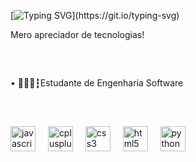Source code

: [![Typing SVG](https://readme-typing-svg.demolab.com?font=Fira+Code&duration=3000&pause=500&color=D537F7&background=44336600&multiline=true&width=435&lines=Hello%2C+developers!+%3E+Pedro+H.+Xavier;Sejam+bem+vindos!)](https://git.io/typing-svg)

<p align="left">Mero apreciador de tecnologias!</p>

<br clear="both">

<h2 align="left"><Sobre/></h2>

<p align="left">• 👨🏻‍💻┇Estudante de Engenharia Software</p>

<br clear="both">

<h2 align="left"><Linguagens/></h2>

<div align="left">
  <img src="https://cdn.jsdelivr.net/gh/devicons/devicon/icons/javascript/javascript-original.svg" height="40" alt="javascript logo"  />
  <img width="12" />
  <img src="https://cdn.jsdelivr.net/gh/devicons/devicon/icons/cplusplus/cplusplus-original.svg" height="40" alt="cplusplus logo"  />
  <img width="12" />
  <img src="https://cdn.jsdelivr.net/gh/devicons/devicon/icons/css3/css3-original.svg" height="40" alt="css3 logo"  />
  <img width="12" />
  <img src="https://cdn.jsdelivr.net/gh/devicons/devicon/icons/html5/html5-original.svg" height="40" alt="html5 logo"  />
  <img width="12" />
  <img src="https://cdn.jsdelivr.net/gh/devicons/devicon/icons/python/python-original.svg" height="40" alt="python logo"  />
</div>

###
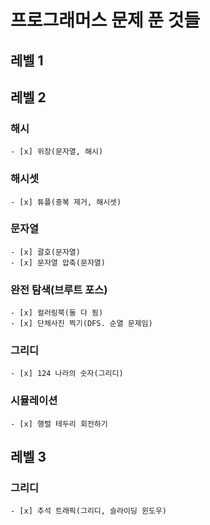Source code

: 
# 프로그래머스 문제 푼 것들

## 레벨 1

## 레벨 2
### 해시
    - [x] 위장(문자열, 해시)

### 해시셋
    - [x] 튜플(중복 제거, 해시셋)

### 문자열
    - [x] 괄호(문자열)
    - [x] 문자열 압축(문자열)

### 완전 탐색(브루트 포스)
    - [x] 컬러링북(둘 다 됨)
    - [x] 단체사진 찍기(DFS. 순열 문제임)

### 그리디
    - [x] 124 나라의 숫자(그리디)

### 시뮬레이션
    - [x] 행렬 테두리 회전하기

## 레벨 3
### 그리디
    - [x] 추석 트래픽(그리디, 슬라이딩 윈도우)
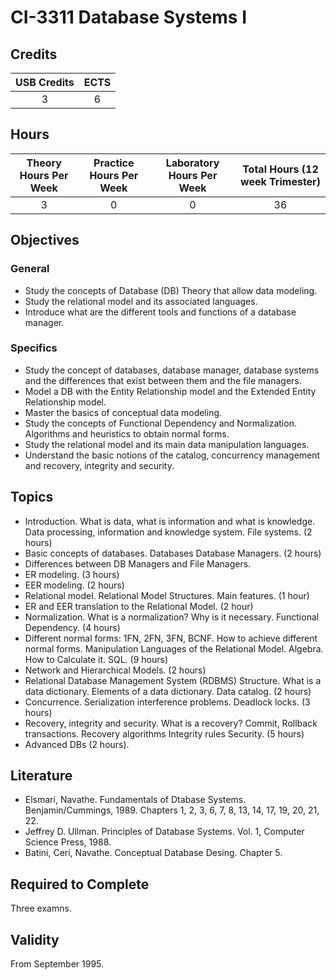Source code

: # CI-3311 Database Systems I

## Credits

| USB Credits | ECTS |
|:-----------:|:----:|
|      3      |   6  |

## Hours

| Theory Hours Per Week | Practice Hours Per Week | Laboratory Hours Per Week | Total Hours (12 week Trimester) |
|:---------------------:|:-----------------------:|:-------------------------:|:-------------------------------:|
|           3           |            0            |             0             |                36               |

## Objectives

### General

* Study the concepts of Database (DB) Theory that allow data modeling.
* Study the relational model and its associated languages.
* Introduce what are the different tools and functions of a database manager.

### Specifics

* Study the concept of databases, database manager, database systems and the differences that exist between them and the file managers.
* Model a DB with the Entity Relationship model and the Extended Entity Relationship model.
* Master the basics of conceptual data modeling.
* Study the concepts of Functional Dependency and Normalization. Algorithms and heuristics to obtain normal forms.
* Study the relational model and its main data manipulation languages.
* Understand the basic notions of the catalog, concurrency management and recovery, integrity and security.

## Topics

* Introduction. What is data, what is information and what is knowledge. Data processing, information and knowledge system. File systems. (2 hours)
* Basic concepts of databases. Databases Database Managers. (2 hours)
* Differences between DB Managers and File Managers.
* ER modeling. (3 hours)
* EER modeling. (2 hours)
* Relational model. Relational Model Structures. Main features. (1 hour)
* ER and EER translation to the Relational Model. (2 hour)
* Normalization. What is a normalization? Why is it necessary. Functional Dependency. (4 hours)
* Different normal forms: 1FN, 2FN, 3FN, BCNF. How to achieve different normal forms. Manipulation Languages of the Relational Model. Algebra. How to Calculate it. SQL. (9 hours)
* Network and Hierarchical Models. (2 hours)
* Relational Database Management System (RDBMS) Structure. What is a data dictionary. Elements of a data dictionary. Data catalog. (2 hours)
* Concurrence. Serialization interference problems. Deadlock locks. (3 hours)
* Recovery, integrity and security. What is a recovery? Commit, Rollback transactions. Recovery algorithms Integrity rules Security. (5 hours)
* Advanced DBs (2 hours).

## Literature

* Elsmari, Navathe. Fundamentals of Dtabase Systems. Benjamin/Cummings, 1989. Chapters 1, 2, 3, 6, 7, 8, 13, 14, 17, 19, 20, 21, 22.
* Jeffrey D. Ullman. Principles of Database Systems. Vol. 1, Computer Science Press, 1988.
* Batini, Ceri, Navathe. Conceptual Database Desing. Chapter 5.

## Required to Complete

Three examns.

## Validity

From September 1995.
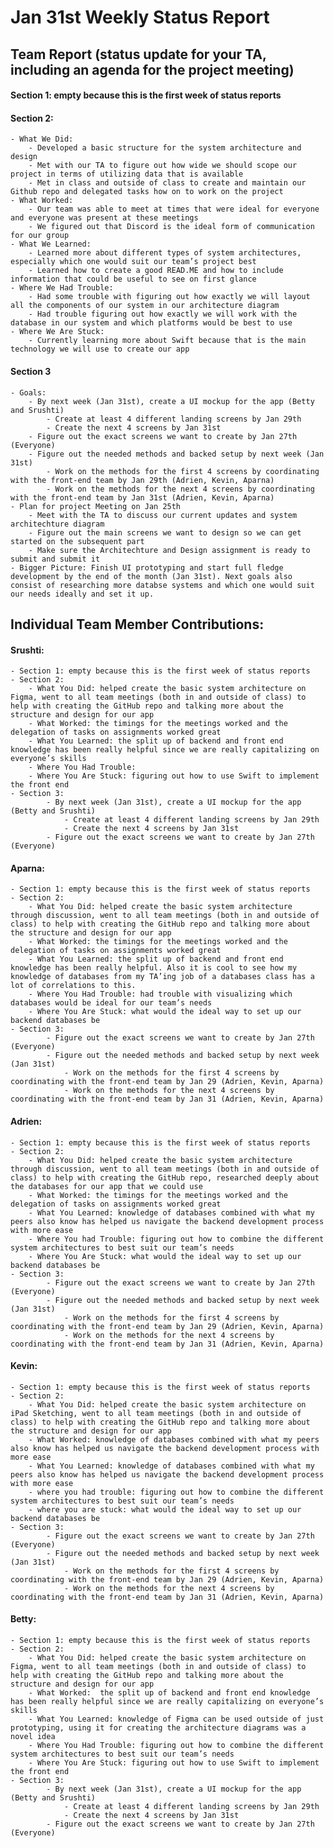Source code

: # Jan 31st Weekly Status Report


## Team Report (status update for your TA, including an agenda for the project meeting)
#### Section 1: empty because this is the first week of status reports
#### Section 2:
    - What We Did: 
        - Developed a basic structure for the system architecture and design
        - Met with our TA to figure out how wide we should scope our project in terms of utilizing data that is available 
        - Met in class and outside of class to create and maintain our Github repo and delegated tasks how on to work on the project
    - What Worked:
        - Our team was able to meet at times that were ideal for everyone and everyone was present at these meetings 
        - We figured out that Discord is the ideal form of communication for our group 
    - What We Learned:
        - Learned more about different types of system architectures, especially which one would suit our team’s project best
        - Learned how to create a good READ.ME and how to include information that could be useful to see on first glance 
    - Where We Had Trouble:
        - Had some trouble with figuring out how exactly we will layout all the components of our system in our architecture diagram 
        - Had trouble figuring out how exactly we will work with the database in our system and which platforms would be best to use
    - Where We Are Stuck:
        - Currently learning more about Swift because that is the main technology we will use to create our app
#### Section 3
    - Goals:
        - By next week (Jan 31st), create a UI mockup for the app (Betty and Srushti)
            - Create at least 4 different landing screens by Jan 29th
            - Create the next 4 screens by Jan 31st
        - Figure out the exact screens we want to create by Jan 27th (Everyone)
        - Figure out the needed methods and backed setup by next week (Jan 31st)
            - Work on the methods for the first 4 screens by coordinating with the front-end team by Jan 29th (Adrien, Kevin, Aparna)
            - Work on the methods for the next 4 screens by coordinating with the front-end team by Jan 31st (Adrien, Kevin, Aparna)
    - Plan for project Meeting on Jan 25th
        - Meet with the TA to discuss our current updates and system architechture diagram 
        - Figure out the main screens we want to design so we can get started on the subsequent part
        - Make sure the Architechture and Design assignment is ready to submit and submit it
    - Bigger Picture: Finish UI prototyping and start full fledge development by the end of the month (Jan 31st). Next goals also consist of researching more databse systems and which one would suit our needs ideally and set it up. 
    

## Individual Team Member Contributions:

#### Srushti:
    - Section 1: empty because this is the first week of status reports
    - Section 2:
        - What You Did: helped create the basic system architecture on Figma, went to all team meetings (both in and outside of class) to help with creating the GitHub repo and talking more about the structure and design for our app 
        - What Worked: the timings for the meetings worked and the delegation of tasks on assignments worked great 
        - What You Learned: the split up of backend and front end knowledge has been really helpful since we are really capitalizing on everyone’s skills
        - Where You Had Trouble:
        - Where You Are Stuck: figuring out how to use Swift to implement the front end
    - Section 3:
            - By next week (Jan 31st), create a UI mockup for the app (Betty and Srushti)
                - Create at least 4 different landing screens by Jan 29th
                - Create the next 4 screens by Jan 31st
            - Figure out the exact screens we want to create by Jan 27th (Everyone)
#### Aparna:
    - Section 1: empty because this is the first week of status reports
    - Section 2:
        - What You Did: helped create the basic system architecture through discussion, went to all team meetings (both in and outside of class) to help with creating the GitHub repo and talking more about the structure and design for our app
        - What Worked: the timings for the meetings worked and the delegation of tasks on assignments worked great 
        - What You Learned: the split up of backend and front end knowledge has been really helpful. Also it is cool to see how my knowledge of databases from my TA’ing job of a databases class has a lot of correlations to this. 
        - Where You Had Trouble: had trouble with visualizing which databases would be ideal for our team’s needs
        - Where You Are Stuck: what would the ideal way to set up our backend databases be
    - Section 3:
            - Figure out the exact screens we want to create by Jan 27th (Everyone)
            - Figure out the needed methods and backed setup by next week (Jan 31st)
                - Work on the methods for the first 4 screens by coordinating with the front-end team by Jan 29 (Adrien, Kevin, Aparna)
                - Work on the methods for the next 4 screens by coordinating with the front-end team by Jan 31 (Adrien, Kevin, Aparna)
#### Adrien:
    - Section 1: empty because this is the first week of status reports
    - Section 2:
        - What You Did: helped create the basic system architecture through discussion, went to all team meetings (both in and outside of class) to help with creating the GitHub repo, researched deeply about the databases for our app that we could use
        - What Worked: the timings for the meetings worked and the delegation of tasks on assignments worked great 
        - What You Learned: knowledge of databases combined with what my peers also know has helped us navigate the backend development process with more ease
        - Where You had Trouble: figuring out how to combine the different system architectures to best suit our team’s needs
        - Where You Are Stuck: what would the ideal way to set up our backend databases be
    - Section 3:
            - Figure out the exact screens we want to create by Jan 27th (Everyone)
            - Figure out the needed methods and backed setup by next week (Jan 31st)
                - Work on the methods for the first 4 screens by coordinating with the front-end team by Jan 29 (Adrien, Kevin, Aparna)
                - Work on the methods for the next 4 screens by coordinating with the front-end team by Jan 31 (Adrien, Kevin, Aparna)
#### Kevin:
    - Section 1: empty because this is the first week of status reports
    - Section 2:
        - What You Did: helped create the basic system architecture on iPad Sketching, went to all team meetings (both in and outside of class) to help with creating the GitHub repo and talking more about the structure and design for our app
        - What Worked: knowledge of databases combined with what my peers also know has helped us navigate the backend development process with more ease
        - What You Learned: knowledge of databases combined with what my peers also know has helped us navigate the backend development process with more ease
        - where you had trouble: figuring out how to combine the different system architectures to best suit our team’s needs
        - where you are stuck: what would the ideal way to set up our backend databases be
    - Section 3:
            - Figure out the exact screens we want to create by Jan 27th (Everyone)
            - Figure out the needed methods and backed setup by next week (Jan 31st)
                - Work on the methods for the first 4 screens by coordinating with the front-end team by Jan 29 (Adrien, Kevin, Aparna)
                - Work on the methods for the next 4 screens by coordinating with the front-end team by Jan 31 (Adrien, Kevin, Aparna)
#### Betty:
    - Section 1: empty because this is the first week of status reports
    - Section 2:
        - What You Did: helped create the basic system architecture on Figma, went to all team meetings (both in and outside of class) to help with creating the GitHub repo and talking more about the structure and design for our app
        - What Worked:  the split up of backend and front end knowledge has been really helpful since we are really capitalizing on everyone’s skills
        - What You Learned: knowledge of Figma can be used outside of just prototyping, using it for creating the architecture diagrams was a novel idea
        - Where You Had Trouble: figuring out how to combine the different system architectures to best suit our team’s needs
        - Where You Are Stuck: figuring out how to use Swift to implement the front end
    - Section 3:
            - By next week (Jan 31st), create a UI mockup for the app (Betty and Srushti)
                - Create at least 4 different landing screens by Jan 29th
                - Create the next 4 screens by Jan 31st
            - Figure out the exact screens we want to create by Jan 27th (Everyone)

======

(WORK INSTRUCTION): Only the lines above that include the word "skills" belong in the answer; copy each one.

(RESPONSE TO THIS TASK):
        - What You Learned: the split up of backend and front end knowledge has been really helpful since we are really capitalizing on everyone’s skills
        - What Worked:  the split up of backend and front end knowledge has been really helpful since we are really capitalizing on everyone’s skills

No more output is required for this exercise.